Per un’adesione formale delle Nazioni Unite sarebbe necessario il via libera del Consiglio di Sicurezza, dove Washington eserciterebbe il diritto di veto. Tuttavia, si delinea uno scontro tra l’amministrazione americana e un nutrito drappello di alleati tradizionali.
Una settimana di tensioni e assenze significative
Il dibattito generale dell’Assemblea inizierà domani, ma sarà caratterizzato da un’assenza di rilievo: quella dei delegati palestinesi, ai quali il governo statunitense ha negato i visti d’ingresso. Grazie a una risoluzione approvata il 19 settembre, l’Autorità Nazionale Palestinese (Anp) potrà partecipare a distanza, e il presidente Mahmud Abbas (Abu Mazen) interverrà al dibattito con una dichiarazione preregistrata.

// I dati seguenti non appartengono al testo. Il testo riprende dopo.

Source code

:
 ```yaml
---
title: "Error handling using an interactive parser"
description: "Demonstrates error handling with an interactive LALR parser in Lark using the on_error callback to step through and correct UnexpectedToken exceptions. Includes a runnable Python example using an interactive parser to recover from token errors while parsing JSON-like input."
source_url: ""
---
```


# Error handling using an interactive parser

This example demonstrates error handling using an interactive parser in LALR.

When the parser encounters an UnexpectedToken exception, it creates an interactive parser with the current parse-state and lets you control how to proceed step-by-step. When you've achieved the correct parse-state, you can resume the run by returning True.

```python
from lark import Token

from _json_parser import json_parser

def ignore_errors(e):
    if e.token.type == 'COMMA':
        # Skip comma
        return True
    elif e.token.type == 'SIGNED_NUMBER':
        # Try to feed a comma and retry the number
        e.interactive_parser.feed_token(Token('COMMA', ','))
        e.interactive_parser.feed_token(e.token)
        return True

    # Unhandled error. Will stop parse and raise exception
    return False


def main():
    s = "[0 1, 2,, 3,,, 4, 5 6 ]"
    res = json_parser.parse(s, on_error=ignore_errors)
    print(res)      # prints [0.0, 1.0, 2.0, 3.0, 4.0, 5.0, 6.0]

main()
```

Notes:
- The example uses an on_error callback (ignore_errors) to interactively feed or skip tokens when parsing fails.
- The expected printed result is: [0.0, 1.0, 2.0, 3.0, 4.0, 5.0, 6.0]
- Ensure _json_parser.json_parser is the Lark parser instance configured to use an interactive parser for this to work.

La Palestina gode dal 2012 dello status di Stato osservatore non membro, un riconoscimento importante ma che poco incide sulla realtà del conflitto. Proprio sul conflitto a Gaza, l’Assemblea Generale ha votato il 12 settembre la “Dichiarazione di New York”, che impegna i Paesi a sostenere una road map per un cessate il fuoco immediato, il rilascio degli ostaggi e la creazione di uno Stato palestinese sovrano.
La risoluzione ha ottenuto 142 voti favorevoli, contro 10 contrari e 12 astensioni. Questo voto rappresenta un chiaro segnale della posizione della maggioranza della comunità internazionale, sebbene non abbia carattere vincolante come le risoluzioni del Consiglio di Sicurezza.

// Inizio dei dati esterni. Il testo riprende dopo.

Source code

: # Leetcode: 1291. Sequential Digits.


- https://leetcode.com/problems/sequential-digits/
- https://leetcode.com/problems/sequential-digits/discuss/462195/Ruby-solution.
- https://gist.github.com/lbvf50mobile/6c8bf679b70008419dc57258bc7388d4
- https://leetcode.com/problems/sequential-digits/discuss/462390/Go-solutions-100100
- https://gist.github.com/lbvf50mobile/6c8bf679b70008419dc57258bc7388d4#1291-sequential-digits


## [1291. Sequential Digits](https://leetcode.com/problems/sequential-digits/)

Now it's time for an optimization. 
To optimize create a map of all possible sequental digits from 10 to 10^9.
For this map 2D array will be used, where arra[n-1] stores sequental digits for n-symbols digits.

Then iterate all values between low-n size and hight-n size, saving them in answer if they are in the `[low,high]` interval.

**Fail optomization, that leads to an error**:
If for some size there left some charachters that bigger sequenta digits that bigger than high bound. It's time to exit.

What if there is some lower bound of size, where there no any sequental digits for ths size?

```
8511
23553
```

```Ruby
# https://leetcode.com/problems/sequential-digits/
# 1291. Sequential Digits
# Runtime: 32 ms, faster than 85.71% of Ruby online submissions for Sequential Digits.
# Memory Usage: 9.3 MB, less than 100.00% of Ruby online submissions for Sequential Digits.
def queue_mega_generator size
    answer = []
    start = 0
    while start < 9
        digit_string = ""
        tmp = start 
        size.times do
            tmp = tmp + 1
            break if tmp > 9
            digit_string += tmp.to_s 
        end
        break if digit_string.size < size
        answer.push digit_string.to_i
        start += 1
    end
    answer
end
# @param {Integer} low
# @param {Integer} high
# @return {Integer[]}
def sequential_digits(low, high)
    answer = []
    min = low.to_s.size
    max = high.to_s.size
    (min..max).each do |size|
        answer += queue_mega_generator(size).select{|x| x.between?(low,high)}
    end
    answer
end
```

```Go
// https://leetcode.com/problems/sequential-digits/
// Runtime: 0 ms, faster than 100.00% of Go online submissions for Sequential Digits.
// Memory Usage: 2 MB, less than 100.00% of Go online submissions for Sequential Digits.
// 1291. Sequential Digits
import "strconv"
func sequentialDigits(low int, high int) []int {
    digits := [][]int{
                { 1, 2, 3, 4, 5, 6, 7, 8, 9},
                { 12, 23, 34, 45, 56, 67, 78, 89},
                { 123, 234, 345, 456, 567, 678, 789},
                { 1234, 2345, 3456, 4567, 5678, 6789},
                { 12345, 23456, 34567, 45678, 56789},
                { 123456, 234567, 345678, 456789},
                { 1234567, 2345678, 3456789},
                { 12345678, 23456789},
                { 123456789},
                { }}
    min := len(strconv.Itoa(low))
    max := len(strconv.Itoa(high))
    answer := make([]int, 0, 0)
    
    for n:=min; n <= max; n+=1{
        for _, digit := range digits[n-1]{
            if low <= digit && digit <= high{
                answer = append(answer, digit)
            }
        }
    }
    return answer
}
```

La ferma opposizione israeliana e la posizione di Roma
Israele respinge con forza qualsiasi iniziativa unilaterale. “Il riconoscimento dello Stato palestinese non promuove la pace, ma destabilizza la regione e mina la possibilità di una soluzione futura”, ha dichiarato oggi su X Oren Marmorstein, portavoce del ministero degli Esteri israeliano. Per il governo di Tel Aviv, un simile passo favorirebbe il terrorismo di Hamas e pregiudicherebbe i negoziati.
L’Italia, pur sostenitrice della soluzione “due popoli, due Stati” insieme ad altri 141 paesi, mantiene una posizione cauta. Il governo Meloni non intende procedere al riconoscimento prima dell’avvio di un concreto processo diplomatico. La premier interverrà mercoledì all’Assemblea, mentre il vicepremier e ministro degli Esteri Antonio Tajani sarà impegnato in una serie di incontri bilaterali e in un briefing del Consiglio di Sicurezza.

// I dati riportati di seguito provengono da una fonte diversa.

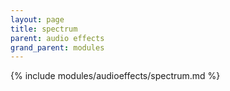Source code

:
 ```yaml
---
layout: page
title: spectrum
parent: audio effects
grand_parent: modules
---
```


{% include modules/audioeffects/spectrum.md %}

L’Ucraina cerca di riconquistare la scena globale
L’agenda dei lavori rischia di essere egemonizzata dalla crisi mediorientale, offuscando la guerra in Ucraina. Il presidente Volodymyr Zelensky cercherà di riportare l’attenzione sulla situazione nel suo Paese in un momento di aumentate tensioni con la Russia e di stallo negoziale.
Zelensky, che incontrerà il presidente americano Donald Trump a margine dell’Assemblea, parlerà mercoledì. Per la Russia interverrà sabato il ministro degli Esteri Sergei Lavrov. Il Consiglio di Sicurezza terrà un incontro di alto livello dedicato all’Ucraina, mentre il discorso di Trump è atteso per domani. Questa duplice crisi mette a dura prova il sistema multilaterale delle Nazioni Unite in un momento particolarmente delicato per gli equilibri geopolitici globali.